*** Begin section ***

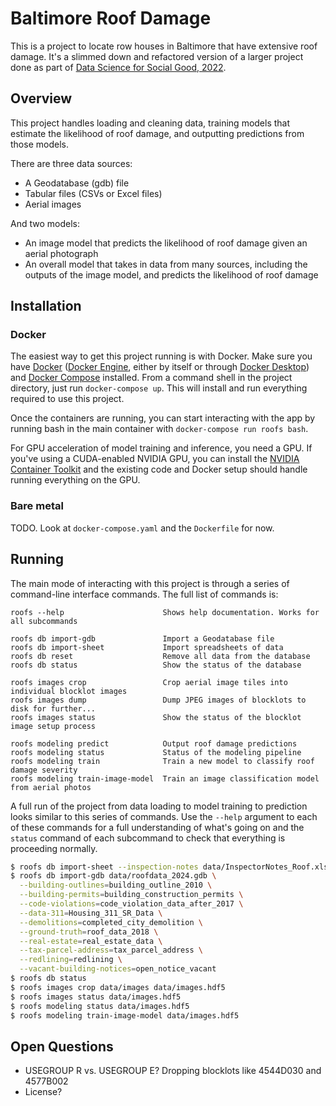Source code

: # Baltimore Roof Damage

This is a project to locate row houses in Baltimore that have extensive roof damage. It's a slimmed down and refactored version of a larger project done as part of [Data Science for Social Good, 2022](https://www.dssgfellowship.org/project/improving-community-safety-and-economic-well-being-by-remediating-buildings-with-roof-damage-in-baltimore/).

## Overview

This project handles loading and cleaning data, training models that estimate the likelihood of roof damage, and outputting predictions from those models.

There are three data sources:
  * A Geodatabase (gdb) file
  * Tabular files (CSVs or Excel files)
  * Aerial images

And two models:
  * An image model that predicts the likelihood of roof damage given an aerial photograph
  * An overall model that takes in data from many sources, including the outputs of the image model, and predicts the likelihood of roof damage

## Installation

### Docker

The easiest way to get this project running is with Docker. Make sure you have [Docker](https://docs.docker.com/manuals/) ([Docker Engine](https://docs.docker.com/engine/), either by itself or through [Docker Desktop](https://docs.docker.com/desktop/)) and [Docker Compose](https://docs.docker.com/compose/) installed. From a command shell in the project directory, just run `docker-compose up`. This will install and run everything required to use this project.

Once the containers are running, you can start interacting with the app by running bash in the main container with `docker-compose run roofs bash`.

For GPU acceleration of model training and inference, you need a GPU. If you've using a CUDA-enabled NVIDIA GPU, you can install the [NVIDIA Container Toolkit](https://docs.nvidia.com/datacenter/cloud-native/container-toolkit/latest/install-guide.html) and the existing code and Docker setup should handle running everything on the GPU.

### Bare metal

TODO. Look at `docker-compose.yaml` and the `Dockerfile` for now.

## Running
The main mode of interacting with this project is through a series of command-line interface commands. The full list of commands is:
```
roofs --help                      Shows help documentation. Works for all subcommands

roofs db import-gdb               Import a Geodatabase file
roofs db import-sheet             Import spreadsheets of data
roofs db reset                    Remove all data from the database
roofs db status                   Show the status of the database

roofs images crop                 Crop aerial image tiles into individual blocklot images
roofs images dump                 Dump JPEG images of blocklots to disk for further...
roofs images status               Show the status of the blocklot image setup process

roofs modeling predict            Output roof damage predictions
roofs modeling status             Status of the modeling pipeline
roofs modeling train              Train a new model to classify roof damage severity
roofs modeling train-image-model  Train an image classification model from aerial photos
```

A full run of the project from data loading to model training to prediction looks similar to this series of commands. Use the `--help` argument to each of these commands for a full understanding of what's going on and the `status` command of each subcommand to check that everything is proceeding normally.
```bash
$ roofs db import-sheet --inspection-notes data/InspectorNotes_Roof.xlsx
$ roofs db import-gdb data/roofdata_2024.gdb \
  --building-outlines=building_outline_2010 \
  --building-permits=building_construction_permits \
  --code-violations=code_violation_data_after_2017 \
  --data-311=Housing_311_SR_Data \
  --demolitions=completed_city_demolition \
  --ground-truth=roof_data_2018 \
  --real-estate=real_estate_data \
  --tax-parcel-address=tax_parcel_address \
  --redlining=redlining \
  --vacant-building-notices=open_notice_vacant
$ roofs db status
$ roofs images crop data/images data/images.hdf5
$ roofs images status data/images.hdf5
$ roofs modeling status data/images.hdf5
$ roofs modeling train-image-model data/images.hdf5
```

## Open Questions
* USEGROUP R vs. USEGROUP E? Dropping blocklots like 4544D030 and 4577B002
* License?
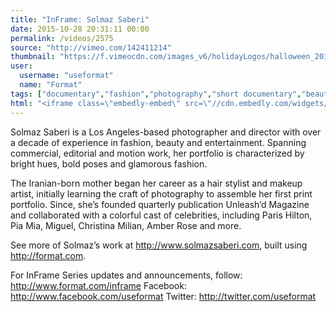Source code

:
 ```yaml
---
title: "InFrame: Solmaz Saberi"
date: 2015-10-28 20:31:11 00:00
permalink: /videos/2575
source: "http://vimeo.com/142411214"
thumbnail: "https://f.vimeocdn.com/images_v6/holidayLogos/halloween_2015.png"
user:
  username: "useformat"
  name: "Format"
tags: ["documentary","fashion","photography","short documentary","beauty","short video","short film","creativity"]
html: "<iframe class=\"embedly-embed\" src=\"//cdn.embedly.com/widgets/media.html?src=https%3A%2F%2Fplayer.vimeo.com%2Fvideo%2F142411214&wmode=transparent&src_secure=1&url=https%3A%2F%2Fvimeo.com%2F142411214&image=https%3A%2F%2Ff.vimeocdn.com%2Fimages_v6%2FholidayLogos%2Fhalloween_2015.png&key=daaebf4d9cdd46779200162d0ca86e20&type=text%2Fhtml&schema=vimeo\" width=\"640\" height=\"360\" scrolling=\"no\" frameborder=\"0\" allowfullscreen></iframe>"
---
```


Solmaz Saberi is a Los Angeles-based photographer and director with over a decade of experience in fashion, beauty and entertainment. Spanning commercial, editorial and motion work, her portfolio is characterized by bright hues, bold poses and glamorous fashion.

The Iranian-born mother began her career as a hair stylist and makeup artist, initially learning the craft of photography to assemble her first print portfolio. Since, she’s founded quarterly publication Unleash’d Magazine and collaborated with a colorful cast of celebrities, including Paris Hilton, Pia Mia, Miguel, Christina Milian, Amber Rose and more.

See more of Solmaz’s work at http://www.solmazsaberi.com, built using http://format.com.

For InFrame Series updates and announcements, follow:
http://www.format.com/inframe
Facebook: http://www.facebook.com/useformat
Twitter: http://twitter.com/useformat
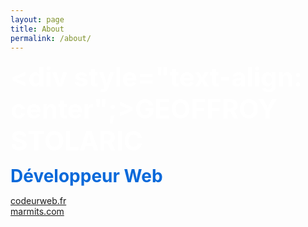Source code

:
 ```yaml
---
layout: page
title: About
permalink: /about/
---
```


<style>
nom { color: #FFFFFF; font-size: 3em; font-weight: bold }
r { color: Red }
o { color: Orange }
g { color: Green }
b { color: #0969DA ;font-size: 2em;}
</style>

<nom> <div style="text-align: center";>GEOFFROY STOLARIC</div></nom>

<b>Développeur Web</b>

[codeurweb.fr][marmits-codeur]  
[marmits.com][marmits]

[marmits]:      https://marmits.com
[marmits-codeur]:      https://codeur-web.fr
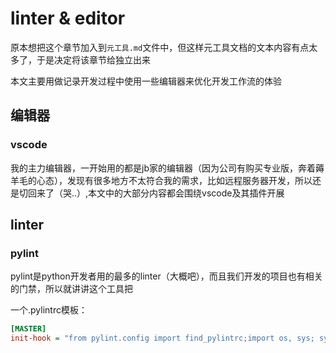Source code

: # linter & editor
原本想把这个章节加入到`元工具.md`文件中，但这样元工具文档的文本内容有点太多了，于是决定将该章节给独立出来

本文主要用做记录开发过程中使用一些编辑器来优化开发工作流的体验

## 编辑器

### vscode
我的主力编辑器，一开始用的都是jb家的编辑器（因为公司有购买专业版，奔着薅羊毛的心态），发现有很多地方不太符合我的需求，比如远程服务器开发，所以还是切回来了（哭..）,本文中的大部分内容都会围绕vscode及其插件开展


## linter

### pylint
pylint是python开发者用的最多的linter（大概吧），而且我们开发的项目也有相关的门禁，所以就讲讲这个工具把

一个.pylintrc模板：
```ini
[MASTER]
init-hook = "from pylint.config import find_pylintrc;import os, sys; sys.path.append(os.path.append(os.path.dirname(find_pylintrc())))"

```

*** End section ***
*** Begin section ***

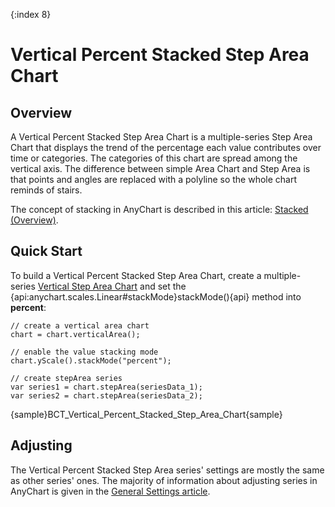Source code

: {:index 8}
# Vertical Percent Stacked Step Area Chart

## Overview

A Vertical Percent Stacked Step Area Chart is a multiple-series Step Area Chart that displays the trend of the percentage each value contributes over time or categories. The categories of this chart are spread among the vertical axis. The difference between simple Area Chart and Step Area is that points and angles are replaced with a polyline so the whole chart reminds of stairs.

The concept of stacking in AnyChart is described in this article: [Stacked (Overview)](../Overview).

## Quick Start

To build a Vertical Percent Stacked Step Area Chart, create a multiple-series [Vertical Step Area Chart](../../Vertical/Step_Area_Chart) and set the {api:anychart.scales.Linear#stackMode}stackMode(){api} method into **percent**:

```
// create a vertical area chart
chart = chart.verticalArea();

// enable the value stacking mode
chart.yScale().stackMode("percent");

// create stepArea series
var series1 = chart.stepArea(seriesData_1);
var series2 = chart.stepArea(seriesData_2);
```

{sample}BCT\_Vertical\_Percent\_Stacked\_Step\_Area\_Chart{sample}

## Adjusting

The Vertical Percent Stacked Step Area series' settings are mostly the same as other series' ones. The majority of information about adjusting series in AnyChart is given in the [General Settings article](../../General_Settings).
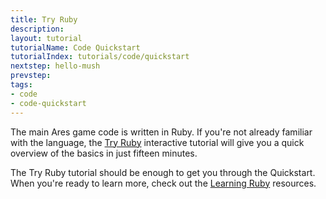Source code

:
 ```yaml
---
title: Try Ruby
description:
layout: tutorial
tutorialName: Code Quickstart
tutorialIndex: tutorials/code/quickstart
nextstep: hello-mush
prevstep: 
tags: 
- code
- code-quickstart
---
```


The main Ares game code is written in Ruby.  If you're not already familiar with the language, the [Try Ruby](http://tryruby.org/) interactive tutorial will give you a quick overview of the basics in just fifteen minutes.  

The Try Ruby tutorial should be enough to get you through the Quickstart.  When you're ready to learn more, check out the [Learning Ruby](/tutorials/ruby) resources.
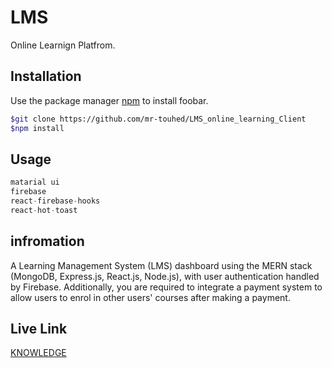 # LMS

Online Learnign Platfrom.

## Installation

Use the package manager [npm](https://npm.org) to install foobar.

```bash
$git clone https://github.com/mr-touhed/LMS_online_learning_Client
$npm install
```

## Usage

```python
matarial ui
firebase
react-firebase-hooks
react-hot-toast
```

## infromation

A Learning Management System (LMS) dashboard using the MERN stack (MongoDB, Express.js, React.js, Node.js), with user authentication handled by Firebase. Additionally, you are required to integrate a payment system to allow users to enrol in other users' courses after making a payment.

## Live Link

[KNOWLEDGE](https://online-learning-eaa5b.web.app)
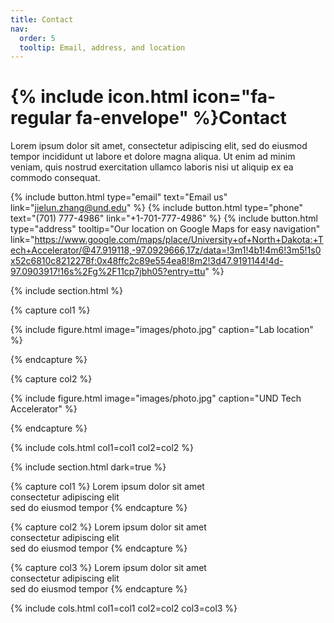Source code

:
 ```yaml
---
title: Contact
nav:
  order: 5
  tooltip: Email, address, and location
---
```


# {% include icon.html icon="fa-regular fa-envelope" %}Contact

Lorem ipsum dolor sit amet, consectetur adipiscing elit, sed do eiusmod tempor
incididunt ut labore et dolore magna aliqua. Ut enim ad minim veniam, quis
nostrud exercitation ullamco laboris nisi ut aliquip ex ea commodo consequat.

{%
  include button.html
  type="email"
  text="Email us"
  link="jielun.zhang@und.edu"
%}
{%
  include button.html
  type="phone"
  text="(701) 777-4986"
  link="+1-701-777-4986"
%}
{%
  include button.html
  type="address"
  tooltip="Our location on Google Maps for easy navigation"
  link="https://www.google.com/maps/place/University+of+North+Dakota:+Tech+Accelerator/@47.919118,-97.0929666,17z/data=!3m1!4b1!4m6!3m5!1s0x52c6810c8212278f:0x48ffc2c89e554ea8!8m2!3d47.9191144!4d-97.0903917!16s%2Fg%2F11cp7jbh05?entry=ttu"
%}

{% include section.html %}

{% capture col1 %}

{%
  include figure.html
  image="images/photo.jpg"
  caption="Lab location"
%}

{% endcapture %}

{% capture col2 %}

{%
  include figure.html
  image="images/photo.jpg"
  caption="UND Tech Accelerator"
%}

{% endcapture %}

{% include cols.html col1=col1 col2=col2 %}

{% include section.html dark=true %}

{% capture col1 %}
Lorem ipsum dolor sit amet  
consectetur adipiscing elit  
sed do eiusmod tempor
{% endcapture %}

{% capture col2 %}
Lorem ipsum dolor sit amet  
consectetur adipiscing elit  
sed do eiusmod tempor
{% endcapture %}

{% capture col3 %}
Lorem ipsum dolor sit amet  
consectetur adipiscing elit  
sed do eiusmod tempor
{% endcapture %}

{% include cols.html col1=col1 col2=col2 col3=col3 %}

*** End section ***
*** Begin section ***

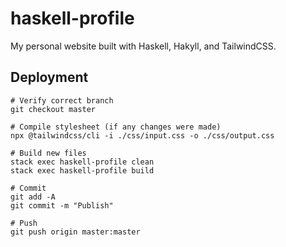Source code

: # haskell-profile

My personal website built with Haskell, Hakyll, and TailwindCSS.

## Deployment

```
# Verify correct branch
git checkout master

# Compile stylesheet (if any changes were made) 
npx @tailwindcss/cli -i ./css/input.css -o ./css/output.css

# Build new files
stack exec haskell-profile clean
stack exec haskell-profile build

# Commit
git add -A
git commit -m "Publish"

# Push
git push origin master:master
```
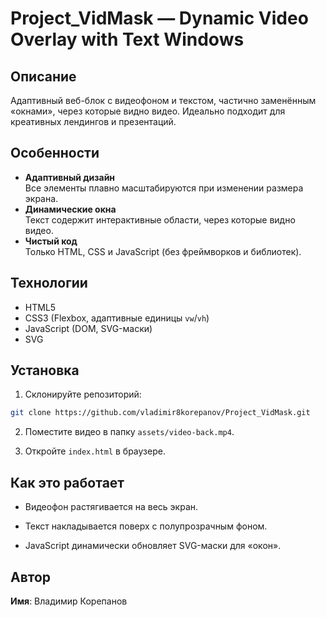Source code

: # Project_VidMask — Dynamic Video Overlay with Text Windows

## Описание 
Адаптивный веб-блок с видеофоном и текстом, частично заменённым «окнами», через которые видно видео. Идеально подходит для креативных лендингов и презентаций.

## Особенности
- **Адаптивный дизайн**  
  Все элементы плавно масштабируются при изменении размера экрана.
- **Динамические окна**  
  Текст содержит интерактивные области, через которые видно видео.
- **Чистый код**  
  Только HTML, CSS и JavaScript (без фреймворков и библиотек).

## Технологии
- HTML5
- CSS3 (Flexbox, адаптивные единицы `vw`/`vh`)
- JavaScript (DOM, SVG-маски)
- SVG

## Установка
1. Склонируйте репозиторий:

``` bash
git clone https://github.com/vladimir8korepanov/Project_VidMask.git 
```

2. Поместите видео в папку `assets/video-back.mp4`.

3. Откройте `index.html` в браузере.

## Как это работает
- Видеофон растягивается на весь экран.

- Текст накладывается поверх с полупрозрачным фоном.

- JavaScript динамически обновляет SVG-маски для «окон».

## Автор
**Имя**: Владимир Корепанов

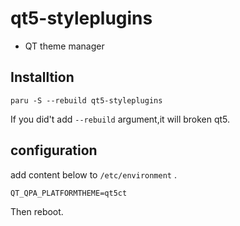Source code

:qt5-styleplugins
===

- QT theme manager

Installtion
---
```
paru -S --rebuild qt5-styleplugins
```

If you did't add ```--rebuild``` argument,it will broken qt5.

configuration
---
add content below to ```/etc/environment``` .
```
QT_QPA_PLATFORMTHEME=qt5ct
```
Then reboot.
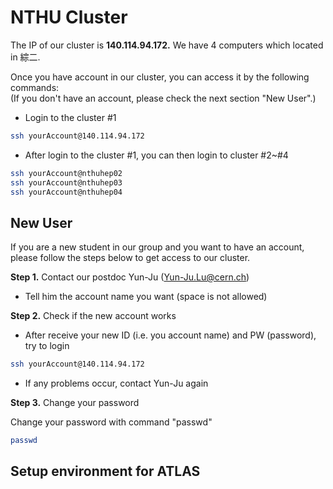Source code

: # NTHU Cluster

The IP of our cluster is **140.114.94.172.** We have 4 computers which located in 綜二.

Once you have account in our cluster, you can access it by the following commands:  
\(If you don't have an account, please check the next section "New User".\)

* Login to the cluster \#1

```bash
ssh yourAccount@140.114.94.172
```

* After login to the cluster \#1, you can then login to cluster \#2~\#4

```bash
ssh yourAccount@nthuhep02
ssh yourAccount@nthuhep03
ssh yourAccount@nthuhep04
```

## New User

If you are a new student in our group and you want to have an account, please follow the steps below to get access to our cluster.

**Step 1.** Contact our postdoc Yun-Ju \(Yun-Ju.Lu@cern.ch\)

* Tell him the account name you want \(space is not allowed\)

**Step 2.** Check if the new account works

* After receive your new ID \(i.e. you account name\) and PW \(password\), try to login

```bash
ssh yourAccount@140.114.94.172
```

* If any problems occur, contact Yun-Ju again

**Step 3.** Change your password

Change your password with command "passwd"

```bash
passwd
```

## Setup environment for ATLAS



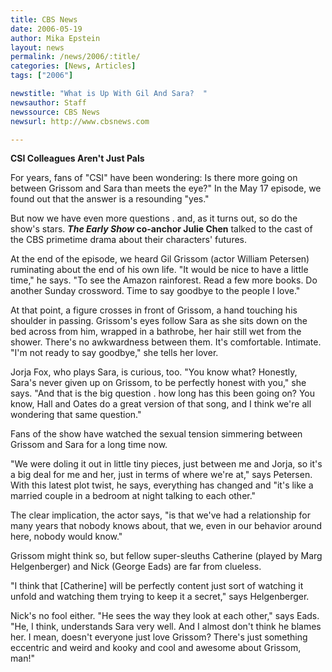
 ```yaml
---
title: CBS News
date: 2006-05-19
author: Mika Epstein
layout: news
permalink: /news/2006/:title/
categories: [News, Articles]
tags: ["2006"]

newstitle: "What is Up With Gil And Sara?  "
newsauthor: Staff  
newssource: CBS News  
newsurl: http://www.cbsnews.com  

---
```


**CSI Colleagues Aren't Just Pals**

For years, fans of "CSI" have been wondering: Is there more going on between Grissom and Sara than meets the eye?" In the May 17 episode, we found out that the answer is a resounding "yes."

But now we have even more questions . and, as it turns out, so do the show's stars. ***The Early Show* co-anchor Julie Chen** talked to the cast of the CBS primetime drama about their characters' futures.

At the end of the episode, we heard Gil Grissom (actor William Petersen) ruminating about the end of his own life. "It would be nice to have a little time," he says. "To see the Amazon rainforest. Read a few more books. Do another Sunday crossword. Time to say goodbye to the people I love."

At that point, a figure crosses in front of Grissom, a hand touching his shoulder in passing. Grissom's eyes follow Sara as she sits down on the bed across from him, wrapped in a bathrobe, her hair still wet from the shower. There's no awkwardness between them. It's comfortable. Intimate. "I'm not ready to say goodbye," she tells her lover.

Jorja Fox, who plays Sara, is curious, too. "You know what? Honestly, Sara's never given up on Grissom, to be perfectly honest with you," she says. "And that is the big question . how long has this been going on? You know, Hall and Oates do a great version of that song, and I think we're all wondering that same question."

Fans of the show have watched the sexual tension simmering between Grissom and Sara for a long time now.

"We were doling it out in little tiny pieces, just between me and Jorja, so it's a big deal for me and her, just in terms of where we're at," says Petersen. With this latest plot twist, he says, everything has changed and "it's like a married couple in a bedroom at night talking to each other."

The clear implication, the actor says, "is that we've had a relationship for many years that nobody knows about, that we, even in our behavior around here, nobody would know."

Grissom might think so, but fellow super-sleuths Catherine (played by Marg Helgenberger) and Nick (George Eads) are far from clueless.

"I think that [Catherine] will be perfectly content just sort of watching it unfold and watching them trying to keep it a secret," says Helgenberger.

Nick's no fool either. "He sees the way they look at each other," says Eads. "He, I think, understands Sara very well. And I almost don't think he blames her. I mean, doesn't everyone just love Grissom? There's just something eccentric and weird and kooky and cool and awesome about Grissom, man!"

*** End section ***

## [TASK ITEM]
Select all lines in the listing that include the word "help".

## [EXERCISE RESULT]
roofs --help                      Shows help documentation. Works for all subcommands
A full run of the project from data loading to model training to prediction looks similar to this series of commands. Use the `--help` argument to each of these commands for a full understanding of what's going on and the `status` command of each subcommand to check that everything is proceeding normally.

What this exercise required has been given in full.